Some time in a span of sev­eral hun­dred-thou­sand years, sci­en­tists say, an as­ter­oid even larger could strike Earth and wreak global dis­as­ter. They be­lieve a me­teor 8 to 10 kilo­me­ters in di­am­e­ter crashed into the Gulf of Mex­ico 65 mil­lion years ago and killed off the di­nosaurs.

“We’ve found all the near­est as­ter­oids that size. We’re safe from that,” said Paul Cho­das, who runs an as­ter­oid search team at the NASA lab in Cal­i­for­nia.

But smaller as­ter­oids can un­leash mega­tons of en­ergy too.
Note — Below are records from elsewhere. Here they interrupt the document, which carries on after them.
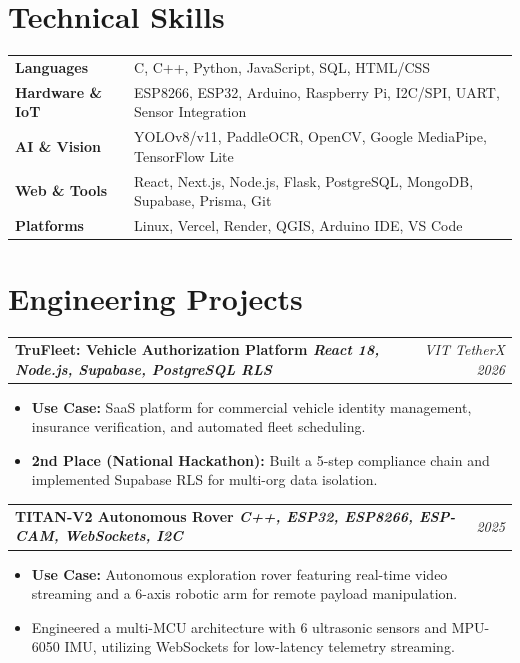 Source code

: \documentclass[a4paper,11pt]{article}
\makeatletter
\newcommand{\projectHeading}[2]{
  \vspace{2pt}\noindent
  \begin{tabularx}{\textwidth}{@{}X r@{}}
    \textbf{#1} & \textit{\small #2}
  \end{tabularx}
  \vspace{-3pt}
}
\makeatother
\begin{document}
\section{Technical Skills}
\begin{tabularx}{\textwidth}{@{}l X@{}}
  \textbf{Languages}        & C, C++, Python, JavaScript, SQL, HTML/CSS \\[2pt]
  \textbf{Hardware \& IoT}  & ESP8266, ESP32, Arduino, Raspberry Pi, I2C/SPI, UART, Sensor Integration \\[2pt]
  \textbf{AI \& Vision}     & YOLOv8/v11, PaddleOCR, OpenCV, Google MediaPipe, TensorFlow Lite \\[2pt]
  \textbf{Web \& Tools}     & React, Next.js, Node.js, Flask, PostgreSQL, MongoDB, Supabase, Prisma, Git \\[2pt]
  \textbf{Platforms}         & Linux, Vercel, Render, QGIS, Arduino IDE, VS Code \\
\end{tabularx}

\section{Engineering Projects}

\projectHeading
  {TruFleet: Vehicle Authorization Platform \enspace\textnormal{\small\textbar\enspace \textit{React 18, Node.js, Supabase, PostgreSQL RLS}}}
  {VIT TetherX 2026}
\begin{itemize}
  \item \textbf{Use Case:} SaaS platform for commercial vehicle identity management, insurance verification, and automated fleet scheduling.
  \item \textbf{2nd Place (National Hackathon):} Built a 5-step compliance chain and implemented Supabase RLS for multi-org data isolation. 
\end{itemize}

\projectHeading
  {TITAN-V2 Autonomous Rover \enspace\textnormal{\small\textbar\enspace \textit{C++, ESP32, ESP8266, ESP-CAM, WebSockets, I2C}}}
  {2025}
\begin{itemize}
  \item \textbf{Use Case:} Autonomous exploration rover featuring real-time video streaming and a 6-axis robotic arm for remote payload manipulation.
  \item Engineered a multi-MCU architecture with 6 ultrasonic sensors and MPU-6050 IMU, utilizing WebSockets for low-latency telemetry streaming.
\end{itemize}
\end{document}

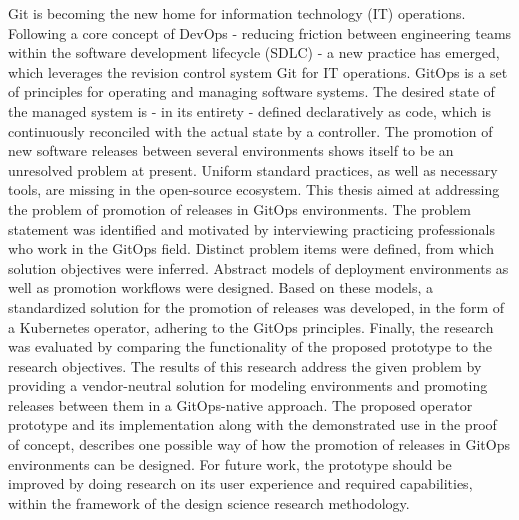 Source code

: Git is becoming the new home for information technology (IT) operations.
Following a core concept of DevOps
- reducing friction between engineering teams within the software development lifecycle (SDLC) -
a new practice has emerged,
which leverages the revision control system Git for IT operations.
GitOps is a set of principles for operating and managing software systems.
The desired state of the managed system is
- in its entirety -
defined declaratively as code,
which is continuously reconciled with the actual state by a controller.
The promotion of new software releases between several environments
shows itself to be an unresolved problem at present.
Uniform standard practices, as well as necessary tools, are missing in the open-source ecosystem.
This thesis aimed at addressing the problem of
promotion of releases in GitOps environments.
The problem statement was identified and motivated by
interviewing practicing professionals who work in the GitOps field.
Distinct problem items were defined, from which solution objectives were inferred.
Abstract models of deployment environments as well as promotion workflows
were designed.
Based on these models,
a standardized solution for the promotion of releases
was developed,
in the form of a Kubernetes operator,
adhering to the GitOps principles.
Finally, the research was evaluated by
comparing the functionality of the proposed prototype
to the research objectives.
The results of this research
address the given problem
by providing a vendor-neutral solution
for modeling environments and promoting releases between them
in a GitOps-native approach.
The proposed operator prototype and its implementation along with
the demonstrated use in the proof of concept,
describes one possible way of how the promotion of releases
in GitOps environments can be designed.
For future work, the prototype should be improved
by doing research on its user experience and required capabilities,
within the framework of
the design science research methodology.























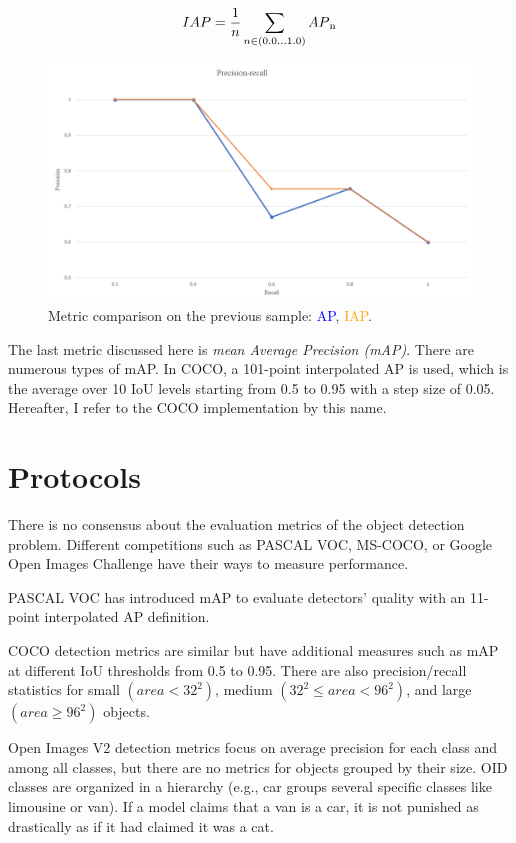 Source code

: \[IAP=\frac{1}{n}\sum_{n\in(0.0 ... 1.0)} AP\textsubscript{n}\]

\begin{figure}[htb]
 \centerline{\includegraphics[width=0.8\columnwidth]{.//Figure/Detector/transformed_precision_recall.png}}
 \caption{Metric comparison on the previous sample: \textcolor{blue}{AP}, \textcolor{orange}{IAP}.}
 \label{fig:transformed_precision_recall}
\end{figure}

The last metric discussed here is \textit{mean Average Precision (mAP)}. There are numerous types of mAP. In COCO, a 101-point interpolated AP is used, which is the average over 10 IoU levels starting from 0.5 to 0.95 with a step size of 0.05. Hereafter, I refer to the COCO implementation by this name.

\section{Protocols}

There is no consensus about the evaluation metrics of the object detection problem. Different competitions such as PASCAL VOC\cite{PascalVOC}, MS-COCO\cite{MS-COCO}, or Google Open Images Challenge\cite{OID} have their ways to measure performance\cite{mAP}.

PASCAL VOC\cite{PascalVOC} has introduced mAP to evaluate detectors' quality with an 11-point interpolated AP definition.

COCO detection metrics\cite{MS-COCO} are similar but have additional measures such as mAP at different IoU thresholds from 0.5 to 0.95. There are also precision/recall statistics for small \((area < 32^2)\), medium \((32^2 \leq area < 96^2)\), and large \((area \geq 96^2)\) objects.

Open Images V2 detection metrics\cite{OID} focus on average precision for each class and among all classes, but there are no metrics for objects grouped by their size. OID classes are organized in a hierarchy (e.g., car groups several specific classes like limousine or van). If a model claims that a van is a car, it is not punished as drastically as if it had claimed it was a cat.

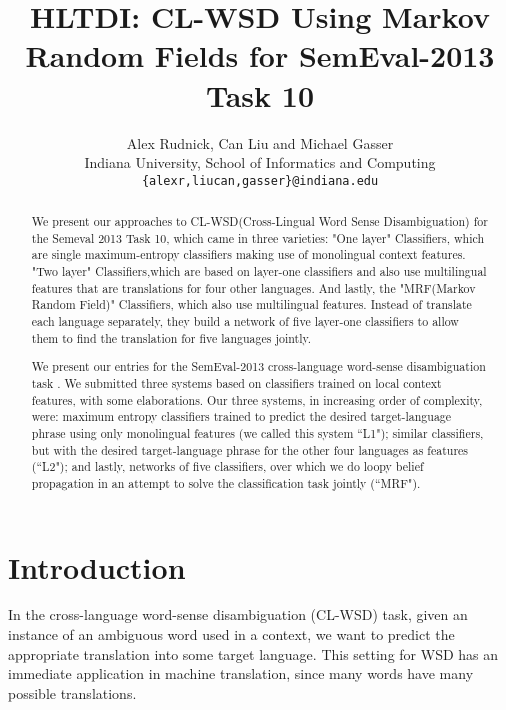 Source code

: \documentclass[11pt,letterpaper]{article}
\title{HLTDI: CL-WSD Using Markov Random Fields for SemEval-2013 Task 10}
\author{Alex Rudnick, Can Liu and Michael Gasser\\
	    Indiana University, School of Informatics and Computing \\
	    {\tt \{alexr,liucan,gasser\}@indiana.edu}}
\date{}
\begin{document}
\maketitle

\begin{abstract}

We present our approaches to CL-WSD(Cross-Lingual Word Sense Disambiguation) for the Semeval 2013 Task 10, which came in
three varieties: 
"One layer" Classifiers, which are single maximum-entropy classifiers making use of monolingual context features. %
 "Two layer" Classifiers,which are based on layer-one classifiers and also use multilingual features that are translations for four other languages. 
And lastly, the "MRF(Markov Random Field)" Classifiers, which also use multilingual features. Instead of translate each language separately, they build a network of five layer-one classifiers to allow them to find the translation for five languages jointly.%

We present our entries for the SemEval-2013 cross-language word-sense
disambiguation task \cite{task10}. We submitted three systems based
on classifiers trained on local context features, with some elaborations.
Our three systems, in increasing order of complexity, were: maximum entropy
classifiers trained to predict the desired target-language phrase using only monolingual features (we called this system ``L1"); similar classifiers, but with the desired target-language
phrase for the other four languages as features (``L2"); and lastly, networks
of five classifiers, over which we do loopy belief propagation in an attempt to
solve the classification task jointly (``MRF").
\end{abstract}

\section{Introduction}
In the cross-language word-sense disambiguation (CL-WSD) task, given an
instance of an ambiguous word used in a context, we want to predict the
appropriate translation into some target language. This setting for WSD has an
immediate application in machine translation, since many words have many
possible translations.
\end{document}
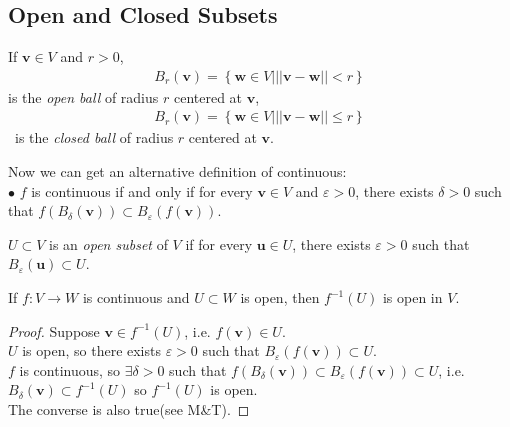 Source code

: \documentclass[a4paper]{article}
\begin{document}
\subsection{Open and Closed Subsets}

\begin{defi}
If $\mathbf{v}\in V$ and $r>0$,
\begin{equation*}
\begin{aligned}
B_r\left(\mathbf{v}\right) = \left\{\mathbf{w}\in V| ||\mathbf{v}-\mathbf{w}|| < r\right\}
\end{aligned}
\end{equation*}
is the \emph{open ball} of radius $r$ centered at $\mathbf{v}$,
\begin{equation*}
\begin{aligned}
B_r\left(\mathbf{v}\right) = \left\{\mathbf{w}\in V| ||\mathbf{v}-\mathbf{w}|| \leq r\right\}
\end{aligned}
\end{equation*}\
is the \emph{closed ball} of radius $r$ centered at $\mathbf{v}$.
\end{defi}

Now we can get an alternative definition of continuous:\\
$\bullet$ $f$ is continuous if and only if for every $\mathbf{v}\in V$ and $\varepsilon > 0$, there exists $\delta > 0$ such that $f\left(B_\delta\left(\mathbf{v}\right)\right) \subset B_\varepsilon\left(f\left(\mathbf{v}\right)\right)$.

\begin{defi}
$U \subset V$ is an \emph{open subset} of $V$ if for every $\mathbf{u} \in U$, there exists $\varepsilon > 0$ such that $B_\varepsilon\left(\mathbf{u}\right) \subset U$.
\end{defi}

\begin{prop}
If $f:V\to W$ is continuous and $U \subset W$ is open, then $f^{-1} \left(U\right)$ is open in $V$.
\begin{proof}
Suppose $\mathbf{v} \in f^{-1}\left(U\right)$, i.e. $f\left(\mathbf{v}\right) \in U$.\\
$U$ is open, so there exists $\varepsilon > 0$ such that $B_\varepsilon\left(f\left(\mathbf{v}\right)\right) \subset U$.\\
$f$ is continuous, so $\exists \delta > 0$ such that $f\left(B_\delta \left(\mathbf{v}\right)\right) \subset B_\varepsilon\left(f\left(\mathbf{v}\right)\right) \subset U$, i.e. $B_\delta\left(\mathbf{v}\right) \subset f^{-1} \left(U\right)$ so $f^{-1}\left(U\right)$ is open.\\
The converse is also true(see M\&T).
\end{proof}
\end{prop}
\end{document}
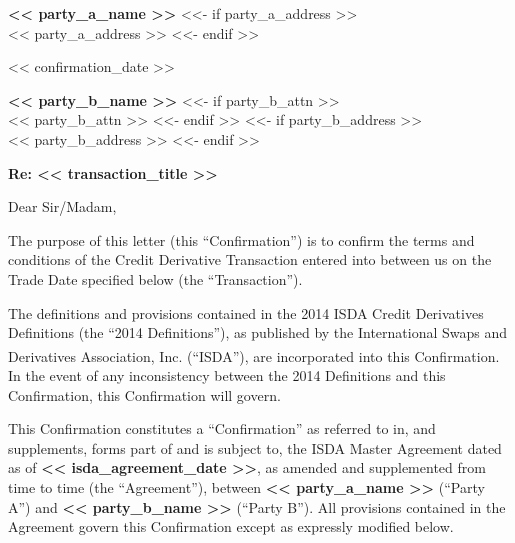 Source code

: \documentclass[11pt, a4paper]{article}
\begin{document}

\begin{center}
    \textbf{<< party_a_name >>}
    <<- if party_a_address >>
    \\ << party_a_address >>
    <<- endif >>
\end{center}
\vspace{0.3cm}

\begin{flushright}
    << confirmation_date >>
\end{flushright}

\vspace{0.3cm}
\noindent \textbf{<< party_b_name >>}
<<- if party_b_attn >>
\\ << party_b_attn >>
<<- endif >>
<<- if party_b_address >>
\\ << party_b_address >>
<<- endif >>

\vspace{0.5cm}
\noindent \textbf{Re: << transaction_title >>}

\vspace{0.3cm}
\noindent Dear Sir/Madam,

\vspace{0.3cm}
\noindent The purpose of this letter (this ``Confirmation'') is to confirm the terms and conditions of the Credit Derivative Transaction entered into between us on the Trade Date specified below (the ``Transaction'').

\vspace{0.3cm}
\noindent The definitions and provisions contained in the 2014 ISDA Credit Derivatives Definitions (the ``2014 Definitions''), as published by the International Swaps and Derivatives Association, Inc. (``ISDA\textsuperscript{\textregistered}''), are incorporated into this Confirmation. In the event of any inconsistency between the 2014 Definitions and this Confirmation, this Confirmation will govern.

\vspace{0.3cm}
\noindent This Confirmation constitutes a ``Confirmation'' as referred to in, and supplements, forms part of and is subject to, the ISDA Master Agreement dated as of \textbf{<< isda_agreement_date >>}, as amended and supplemented from time to time (the ``Agreement''), between \textbf{<< party_a_name >>} (``Party A'') and \textbf{<< party_b_name >>} (``Party B''). All provisions contained in the Agreement govern this Confirmation except as expressly modified below.
\end{document}
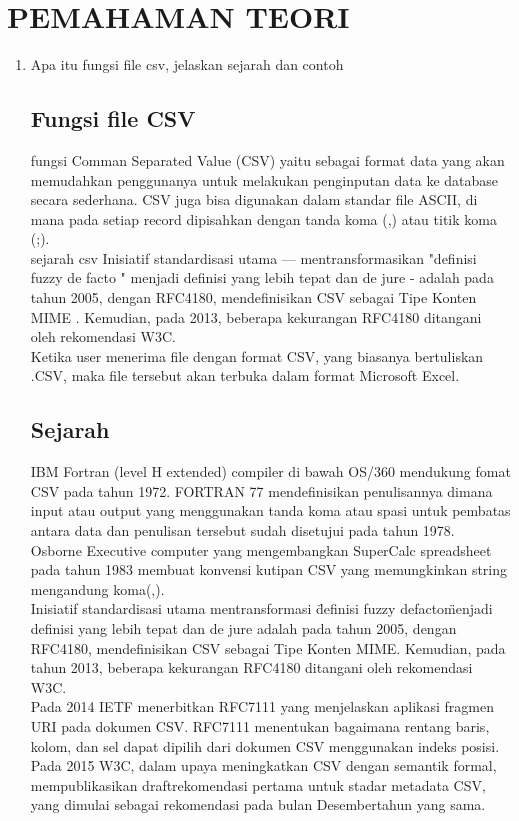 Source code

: \documentclass[a4paper, 12pt]{article}
\begin{document}
\section{PEMAHAMAN TEORI}
\begin{enumerate}
\item Apa itu fungsi file csv, jelaskan sejarah dan contoh
\subsection{Fungsi file CSV}
fungsi  Comman Separated Value (CSV) yaitu sebagai format data yang akan memudahkan penggunanya untuk melakukan penginputan data ke database secara sederhana. CSV juga bisa digunakan dalam standar file ASCII, di mana pada setiap record dipisahkan dengan tanda koma (,) atau titik koma (;).\\ sejarah csv Inisiatif standardisasi utama — mentransformasikan "definisi fuzzy de facto " menjadi definisi yang lebih tepat dan de jure - adalah pada tahun 2005, dengan RFC4180, mendefinisikan CSV sebagai Tipe Konten MIME . Kemudian, pada 2013, beberapa kekurangan RFC4180 ditangani oleh rekomendasi W3C.\\
Ketika user menerima file dengan format CSV, yang biasanya bertuliskan .CSV, maka file tersebut akan terbuka dalam format Microsoft Excel.
\subsection{Sejarah}
	IBM Fortran (level H extended) compiler di bawah OS/360 mendukung fomat CSV pada tahun 1972. FORTRAN 77 mendefinisikan penulisannya dimana input atau output yang menggunakan tanda koma atau spasi untuk pembatas antara data dan penulisan tersebut sudah disetujui pada tahun 1978.
\\	Osborne Executive computer yang mengembangkan SuperCalc       spreadsheet pada tahun 1983 membuat konvensi kutipan CSV      yang memungkinkan string mengandung koma(,).
\\
	Inisiatif standardisasi utama \- mentransformasi \"definisi fuzzy defacto\" menjadi definisi yang lebih tepat dan de jure \-adalah pada tahun 2005, dengan RFC4180, mendefinisikan CSV sebagai Tipe Konten MIME. Kemudian, pada tahun 2013, beberapa kekurangan RFC4180 ditangani oleh rekomendasi W3C.
\\
	Pada 2014 IETF menerbitkan RFC7111 yang menjelaskan aplikasi fragmen URI pada dokumen CSV. RFC7111 menentukan bagaimana rentang baris, kolom, dan sel dapat dipilih dari dokumen CSV menggunakan indeks posisi.
\\
	Pada 2015 W3C, dalam upaya meningkatkan CSV dengan semantik formal, mempublikasikan draftrekomendasi pertama untuk stadar metadata CSV, yang dimulai sebagai rekomendasi pada bulan Desembertahun yang sama.


\end{enumerate}
\end{document}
“Even down to the 1-kilo­me­ter size, if it hits in the right spot, could cause global dev­as­ta­tion,” Cho­das said. “It’s the small as­ter­oids that pose the risk.”

In the 1990s, Congress or­dered NASA to lo­cate dan­ger­ous as­ter­oids in the so­lar sys­tem. Re­searchers to­day aim to cat­a­logue the or­bits of 90 per­cent of as­ter­oids 460 feet or big­ger.

They pre­dict 25,000 of them hur­tle through the so­lar sys­tem. Cho­das said they have found and charted about a third of them. The re­searchers can cal­cu­late each as­ter­oid’s tra­jec­tory decades into the fu­ture.

Sci­en­tists have long de­bated what to do if they dis­cover one on a col­li­sion course with Earth.

Hollywood por­trayed such events in “Deep Im­pact” and “Armageddon.” In both movies, mankind nar­rowly es­capes doom by plant­ing nu­clear bombs and blow­ing the as­ter­oids to pieces. It’s not that easy. NASA has con­sid­ered nuk­ing an as­ter­oid with war­heads, but that risks turn­ing a sin­gle in­com­ing rock into a shower of de­bris as hap­pened in “Deep Im­pact.” An­other plan calls for fly­ing a space­craft be­side the as­ter­oid and grad­u­ally draw­ing it off course like a grav­ity trac­tor.

DART of­fers a third strat­egy, and will be the first given a live test.

“It’s the sim­plest and most ef­fec­tive,” Cho­das said.

Now the team at the Hop­kins lab­o­ra­tory in Lau­rel has be­gun the fi­nal de­sign and con­struc­tion of the DART space­craft. About the size of a Honda Civic, it’s sched­uled for launch in sum­mer 2021.

While it sounds sim­ple, the crash mis­sion in­volves some tricky engi­neer­ing.

The tar­get is the tiny moon of an as­ter­oid. The two bod­ies are col­lec­tively named Didy­mos or Greek for “twin.” They or­bit the sun be­tween Earth and the As­ter­oid Belt. The moon is not much big­ger than the Washington Mon­u­ment in D.C. _ mi­nus­cule in the scale of space.

“This is by far the small­est ob­ject any­one has ever flown a space­craft into,” said Andy Cheng, the mis­sion’s co-lead and chief sci­en­tist in APL’s space depart­ment.